## TASK GOAL
Using the entries that follow, collect the lines where the word "convexity" appears.

## GIVEN DATA
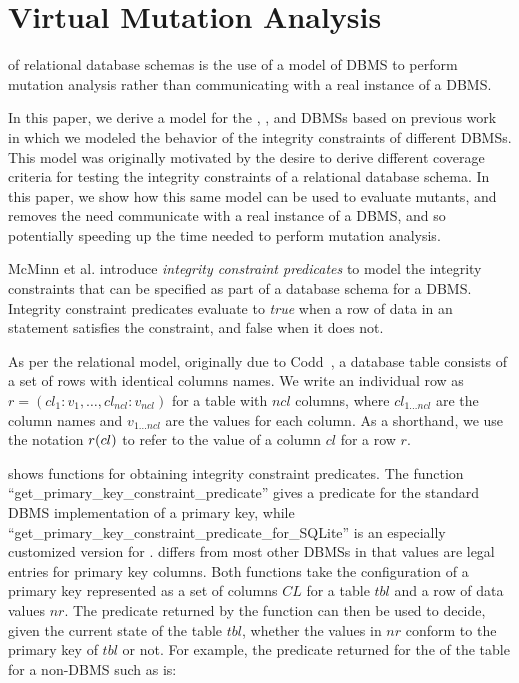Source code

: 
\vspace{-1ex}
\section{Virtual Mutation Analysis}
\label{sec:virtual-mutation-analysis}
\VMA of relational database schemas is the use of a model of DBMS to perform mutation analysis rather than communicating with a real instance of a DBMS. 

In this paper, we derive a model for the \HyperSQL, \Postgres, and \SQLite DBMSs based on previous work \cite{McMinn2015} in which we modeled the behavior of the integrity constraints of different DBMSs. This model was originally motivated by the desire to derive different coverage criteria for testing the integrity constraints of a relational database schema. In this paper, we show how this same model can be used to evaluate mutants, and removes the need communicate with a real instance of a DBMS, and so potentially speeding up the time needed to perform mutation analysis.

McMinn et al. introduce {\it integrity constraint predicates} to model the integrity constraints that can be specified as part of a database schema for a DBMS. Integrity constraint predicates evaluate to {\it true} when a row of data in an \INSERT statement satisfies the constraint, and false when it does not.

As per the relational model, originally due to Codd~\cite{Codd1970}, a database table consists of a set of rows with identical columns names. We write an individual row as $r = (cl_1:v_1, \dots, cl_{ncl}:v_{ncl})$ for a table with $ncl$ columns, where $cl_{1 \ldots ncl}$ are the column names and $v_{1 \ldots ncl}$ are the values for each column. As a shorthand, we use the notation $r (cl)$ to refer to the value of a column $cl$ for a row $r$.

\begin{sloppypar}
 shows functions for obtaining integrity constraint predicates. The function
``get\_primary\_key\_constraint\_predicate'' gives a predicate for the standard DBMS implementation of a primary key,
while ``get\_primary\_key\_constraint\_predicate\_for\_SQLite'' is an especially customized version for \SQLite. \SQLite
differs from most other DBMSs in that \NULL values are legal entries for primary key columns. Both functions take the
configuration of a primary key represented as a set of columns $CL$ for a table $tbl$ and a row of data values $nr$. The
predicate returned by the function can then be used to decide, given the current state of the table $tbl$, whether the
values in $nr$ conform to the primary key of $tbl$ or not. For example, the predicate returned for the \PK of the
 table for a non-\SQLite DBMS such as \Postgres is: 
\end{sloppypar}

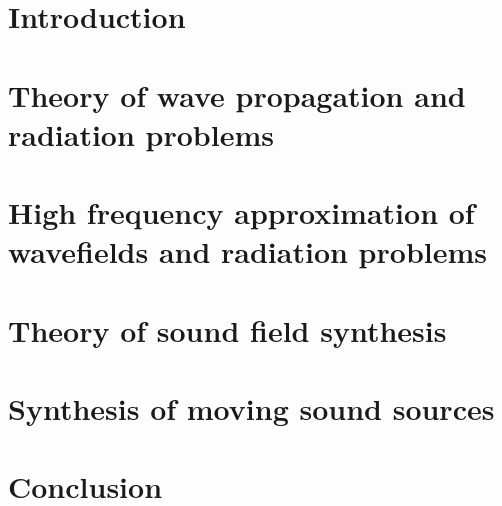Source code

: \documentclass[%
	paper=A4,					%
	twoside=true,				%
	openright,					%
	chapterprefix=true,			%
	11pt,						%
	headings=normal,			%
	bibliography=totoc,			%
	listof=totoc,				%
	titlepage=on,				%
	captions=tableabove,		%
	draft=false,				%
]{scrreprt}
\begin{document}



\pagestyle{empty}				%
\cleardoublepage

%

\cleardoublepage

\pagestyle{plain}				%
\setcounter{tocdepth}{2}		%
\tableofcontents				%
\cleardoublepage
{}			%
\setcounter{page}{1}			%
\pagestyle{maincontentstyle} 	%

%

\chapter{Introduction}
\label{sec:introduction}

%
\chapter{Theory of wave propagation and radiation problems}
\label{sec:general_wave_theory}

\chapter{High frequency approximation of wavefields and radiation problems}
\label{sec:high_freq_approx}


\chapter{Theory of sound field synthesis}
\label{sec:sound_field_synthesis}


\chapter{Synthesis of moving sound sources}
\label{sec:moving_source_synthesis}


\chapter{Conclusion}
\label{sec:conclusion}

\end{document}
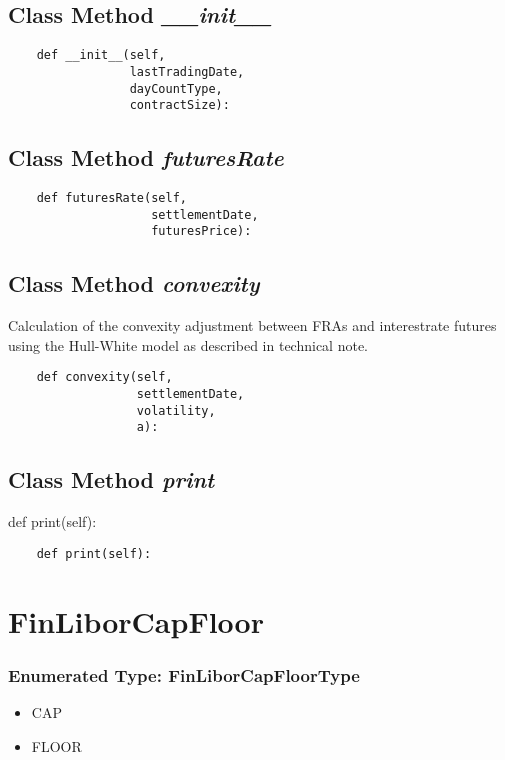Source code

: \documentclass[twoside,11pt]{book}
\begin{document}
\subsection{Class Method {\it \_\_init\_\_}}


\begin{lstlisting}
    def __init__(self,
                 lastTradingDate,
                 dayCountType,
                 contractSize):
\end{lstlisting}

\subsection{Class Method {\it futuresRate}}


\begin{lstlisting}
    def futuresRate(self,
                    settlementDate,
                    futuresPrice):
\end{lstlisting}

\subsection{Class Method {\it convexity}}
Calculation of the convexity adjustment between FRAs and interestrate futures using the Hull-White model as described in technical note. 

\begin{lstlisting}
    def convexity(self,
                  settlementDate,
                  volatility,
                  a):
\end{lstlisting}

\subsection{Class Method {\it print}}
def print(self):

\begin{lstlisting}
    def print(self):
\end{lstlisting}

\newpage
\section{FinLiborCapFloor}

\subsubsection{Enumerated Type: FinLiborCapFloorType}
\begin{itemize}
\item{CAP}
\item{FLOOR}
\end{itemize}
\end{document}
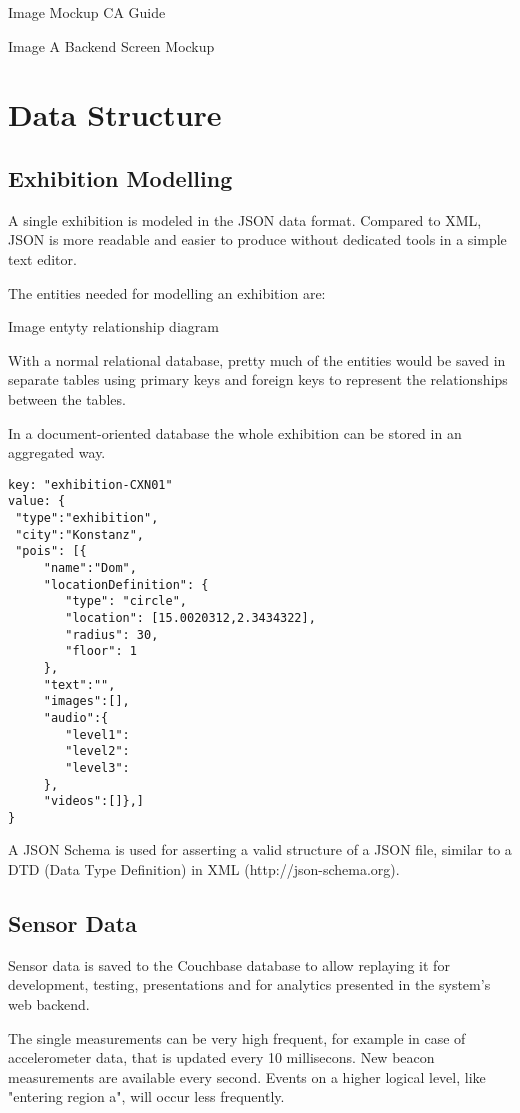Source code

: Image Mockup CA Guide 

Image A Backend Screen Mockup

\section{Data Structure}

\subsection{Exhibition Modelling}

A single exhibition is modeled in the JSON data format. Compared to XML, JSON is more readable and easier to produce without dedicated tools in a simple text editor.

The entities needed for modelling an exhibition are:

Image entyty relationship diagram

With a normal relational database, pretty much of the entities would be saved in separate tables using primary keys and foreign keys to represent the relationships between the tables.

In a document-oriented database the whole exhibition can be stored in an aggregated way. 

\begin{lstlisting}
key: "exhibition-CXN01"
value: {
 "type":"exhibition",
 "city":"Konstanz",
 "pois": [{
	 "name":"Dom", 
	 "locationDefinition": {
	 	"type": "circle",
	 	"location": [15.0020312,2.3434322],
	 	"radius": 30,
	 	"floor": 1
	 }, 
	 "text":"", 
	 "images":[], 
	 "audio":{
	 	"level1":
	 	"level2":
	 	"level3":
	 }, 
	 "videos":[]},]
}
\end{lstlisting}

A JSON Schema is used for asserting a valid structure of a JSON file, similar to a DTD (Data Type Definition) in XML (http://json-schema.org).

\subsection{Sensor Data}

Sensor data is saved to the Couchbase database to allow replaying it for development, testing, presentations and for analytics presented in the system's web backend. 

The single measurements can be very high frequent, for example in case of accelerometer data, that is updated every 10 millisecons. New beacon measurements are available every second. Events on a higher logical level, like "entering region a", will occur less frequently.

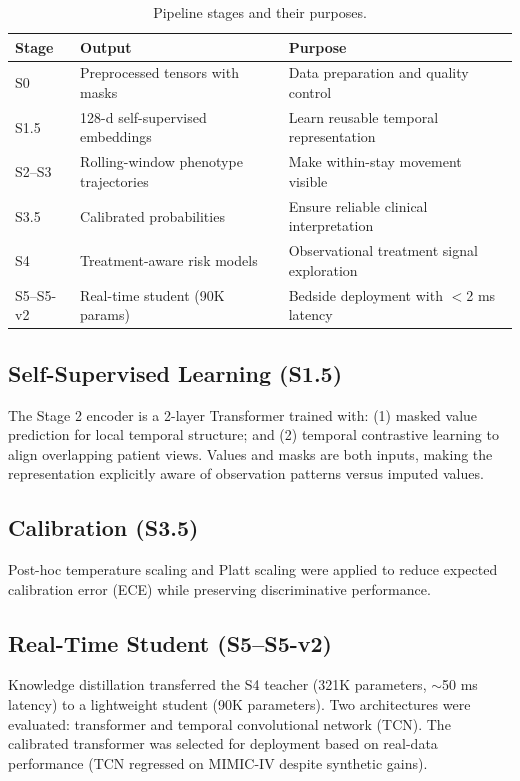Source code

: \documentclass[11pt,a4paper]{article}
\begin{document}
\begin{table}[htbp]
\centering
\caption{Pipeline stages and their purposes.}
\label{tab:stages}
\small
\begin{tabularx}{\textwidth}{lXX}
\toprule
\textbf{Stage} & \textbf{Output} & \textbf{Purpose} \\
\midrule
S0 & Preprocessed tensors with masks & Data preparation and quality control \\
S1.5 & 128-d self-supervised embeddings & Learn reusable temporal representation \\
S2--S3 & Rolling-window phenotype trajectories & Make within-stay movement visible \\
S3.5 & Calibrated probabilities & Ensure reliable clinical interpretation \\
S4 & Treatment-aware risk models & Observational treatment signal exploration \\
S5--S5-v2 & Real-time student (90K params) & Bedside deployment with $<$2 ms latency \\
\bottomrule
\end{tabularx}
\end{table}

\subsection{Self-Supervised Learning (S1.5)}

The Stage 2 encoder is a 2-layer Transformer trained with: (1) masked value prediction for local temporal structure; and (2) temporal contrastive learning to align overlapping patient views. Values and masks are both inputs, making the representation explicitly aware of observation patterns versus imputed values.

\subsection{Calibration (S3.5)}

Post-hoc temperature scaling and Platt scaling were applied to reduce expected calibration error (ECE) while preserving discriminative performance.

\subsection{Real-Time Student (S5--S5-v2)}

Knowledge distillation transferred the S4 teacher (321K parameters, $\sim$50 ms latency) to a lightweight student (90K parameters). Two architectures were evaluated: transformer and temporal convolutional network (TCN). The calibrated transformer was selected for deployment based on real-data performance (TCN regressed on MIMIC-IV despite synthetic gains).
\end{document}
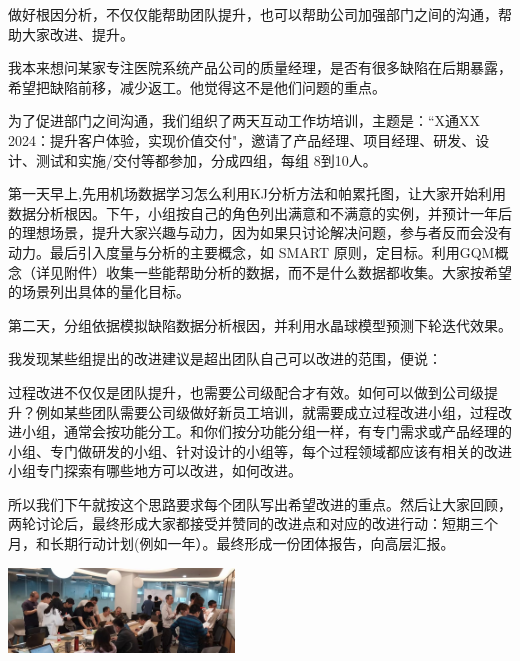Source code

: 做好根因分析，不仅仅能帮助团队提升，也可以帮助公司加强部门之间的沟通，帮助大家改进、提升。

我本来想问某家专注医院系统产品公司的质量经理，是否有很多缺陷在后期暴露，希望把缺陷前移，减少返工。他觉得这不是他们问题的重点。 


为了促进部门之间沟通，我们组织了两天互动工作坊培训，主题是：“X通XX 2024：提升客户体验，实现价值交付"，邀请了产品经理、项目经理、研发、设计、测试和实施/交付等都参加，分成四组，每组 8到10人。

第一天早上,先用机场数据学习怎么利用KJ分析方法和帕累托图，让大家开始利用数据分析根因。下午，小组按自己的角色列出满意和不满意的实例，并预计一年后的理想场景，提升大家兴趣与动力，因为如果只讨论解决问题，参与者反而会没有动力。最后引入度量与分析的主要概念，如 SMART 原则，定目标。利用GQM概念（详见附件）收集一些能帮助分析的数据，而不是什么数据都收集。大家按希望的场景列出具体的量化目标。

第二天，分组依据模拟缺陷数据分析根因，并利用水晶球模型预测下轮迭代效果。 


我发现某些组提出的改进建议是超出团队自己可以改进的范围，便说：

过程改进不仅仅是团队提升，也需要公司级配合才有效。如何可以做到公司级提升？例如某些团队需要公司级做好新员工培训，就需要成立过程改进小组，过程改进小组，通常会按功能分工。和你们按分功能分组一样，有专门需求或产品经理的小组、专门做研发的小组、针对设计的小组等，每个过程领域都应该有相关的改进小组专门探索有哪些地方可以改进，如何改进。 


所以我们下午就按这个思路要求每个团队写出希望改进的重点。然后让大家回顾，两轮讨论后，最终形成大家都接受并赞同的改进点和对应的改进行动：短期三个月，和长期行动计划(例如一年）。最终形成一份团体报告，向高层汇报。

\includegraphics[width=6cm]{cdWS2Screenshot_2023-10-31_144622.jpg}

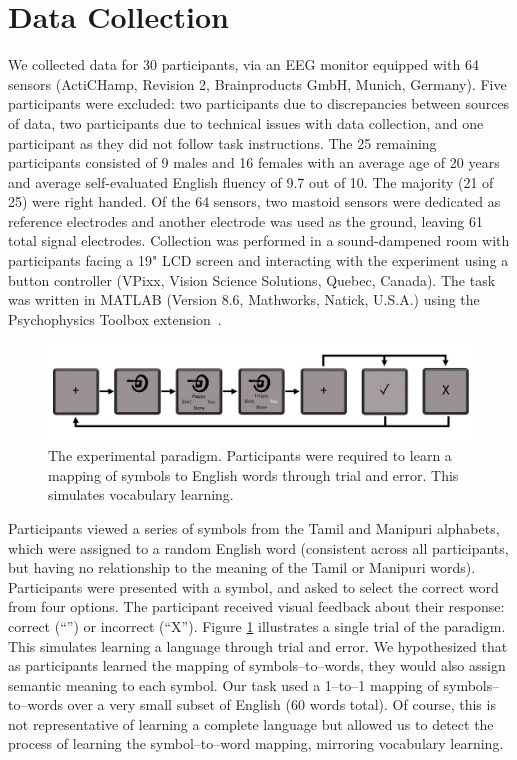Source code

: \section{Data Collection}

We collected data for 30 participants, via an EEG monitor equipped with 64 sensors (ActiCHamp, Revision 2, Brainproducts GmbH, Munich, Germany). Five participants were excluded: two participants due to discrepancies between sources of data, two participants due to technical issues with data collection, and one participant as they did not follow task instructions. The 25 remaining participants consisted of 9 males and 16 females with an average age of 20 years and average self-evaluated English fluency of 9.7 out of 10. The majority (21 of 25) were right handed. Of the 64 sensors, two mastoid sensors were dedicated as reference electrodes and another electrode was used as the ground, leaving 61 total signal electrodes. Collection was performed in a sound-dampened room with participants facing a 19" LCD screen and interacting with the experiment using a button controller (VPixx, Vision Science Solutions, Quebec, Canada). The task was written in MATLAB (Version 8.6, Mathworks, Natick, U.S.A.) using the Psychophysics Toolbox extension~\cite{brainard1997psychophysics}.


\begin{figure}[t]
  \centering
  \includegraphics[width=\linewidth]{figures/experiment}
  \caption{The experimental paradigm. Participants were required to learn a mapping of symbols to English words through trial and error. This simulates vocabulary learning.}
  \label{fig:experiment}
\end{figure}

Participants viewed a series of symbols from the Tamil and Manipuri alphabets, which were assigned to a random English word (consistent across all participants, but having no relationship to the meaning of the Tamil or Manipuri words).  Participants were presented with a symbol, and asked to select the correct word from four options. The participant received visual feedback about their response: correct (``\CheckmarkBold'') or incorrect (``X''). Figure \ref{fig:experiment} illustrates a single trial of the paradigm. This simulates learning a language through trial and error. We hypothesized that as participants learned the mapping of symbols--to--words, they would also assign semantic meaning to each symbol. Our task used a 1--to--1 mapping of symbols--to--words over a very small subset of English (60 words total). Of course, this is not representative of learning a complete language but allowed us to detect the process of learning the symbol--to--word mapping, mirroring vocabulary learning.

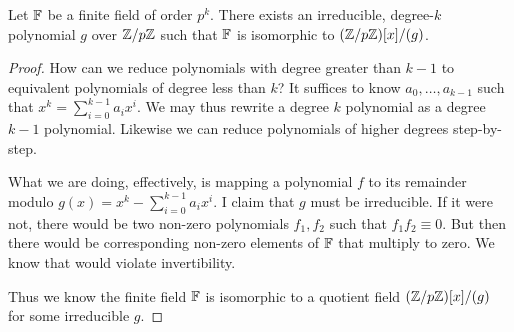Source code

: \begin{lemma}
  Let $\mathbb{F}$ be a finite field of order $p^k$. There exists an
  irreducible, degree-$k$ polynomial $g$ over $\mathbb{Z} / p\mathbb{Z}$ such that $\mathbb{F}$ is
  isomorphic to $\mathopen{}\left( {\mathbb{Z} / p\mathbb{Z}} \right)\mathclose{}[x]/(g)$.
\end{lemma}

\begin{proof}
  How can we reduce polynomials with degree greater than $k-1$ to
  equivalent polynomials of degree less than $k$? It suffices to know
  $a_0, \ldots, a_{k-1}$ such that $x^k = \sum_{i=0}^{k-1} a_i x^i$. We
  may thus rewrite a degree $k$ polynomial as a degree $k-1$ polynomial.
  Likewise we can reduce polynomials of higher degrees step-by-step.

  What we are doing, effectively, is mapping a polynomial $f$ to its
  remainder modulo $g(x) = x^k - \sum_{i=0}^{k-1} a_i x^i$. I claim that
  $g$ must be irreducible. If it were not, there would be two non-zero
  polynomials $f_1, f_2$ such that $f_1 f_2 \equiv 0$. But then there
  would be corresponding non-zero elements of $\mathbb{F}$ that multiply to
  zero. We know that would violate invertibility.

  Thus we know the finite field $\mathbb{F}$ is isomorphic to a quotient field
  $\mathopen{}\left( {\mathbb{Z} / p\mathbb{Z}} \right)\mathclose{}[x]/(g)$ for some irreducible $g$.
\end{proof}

## EXERCISE ANSWER
\subsection{Class Method {\it convexity}}
Calculation of the convexity adjustment between FRAs and interestrate futures using the Hull-White model as described in technical note. 
    def convexity(self,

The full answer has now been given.